What the task asks:
Copy, from the data below, every line that has "extension" in it.

□ □ □

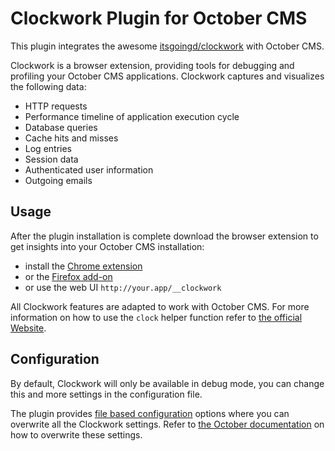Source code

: # Clockwork Plugin for October CMS

This plugin integrates the awesome [itsgoingd/clockwork](https://github.com/itsgoingd/clockwork) with October 
CMS.

Clockwork is a browser extension, providing tools for debugging and profiling your October CMS applications.
Clockwork captures and visualizes the following data:

* HTTP requests 
* Performance timeline of application execution cycle
* Database queries
* Cache hits and misses
* Log entries
* Session data
* Authenticated user information
* Outgoing emails

## Usage

After the plugin installation is complete download the browser extension to get insights into your October CMS 
installation:

- install the [Chrome extension](https://chrome.google.com/webstore/detail/clockwork/dmggabnehkmmfmdffgajcflpdjlnoemp)
- or the [Firefox add-on](https://addons.mozilla.org/en-US/firefox/addon/clockwork-dev-tools/)
- or use the web UI `http://your.app/__clockwork`

All Clockwork features are adapted to work with October CMS. For more information on how to use the `clock` helper 
function refer to [the official Website](https://underground.works/clockwork/).

## Configuration

By default, Clockwork will only be available in debug mode, you can change this and more settings in the 
configuration file.

The plugin provides [file based configuration](./config/config.php) options where you can overwrite 
all the Clockwork settings. Refer to
[the October documentation](https://octobercms.com/docs/plugin/settings#file-configuration)
on how to overwrite these settings.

□ □ □

Response area:
Clockwork is a browser extension, providing tools for debugging and profiling your October CMS applications.
After the plugin installation is complete download the browser extension to get insights into your October CMS 
- install the [Chrome extension](https://chrome.google.com/webstore/detail/clockwork/dmggabnehkmmfmdffgajcflpdjlnoemp)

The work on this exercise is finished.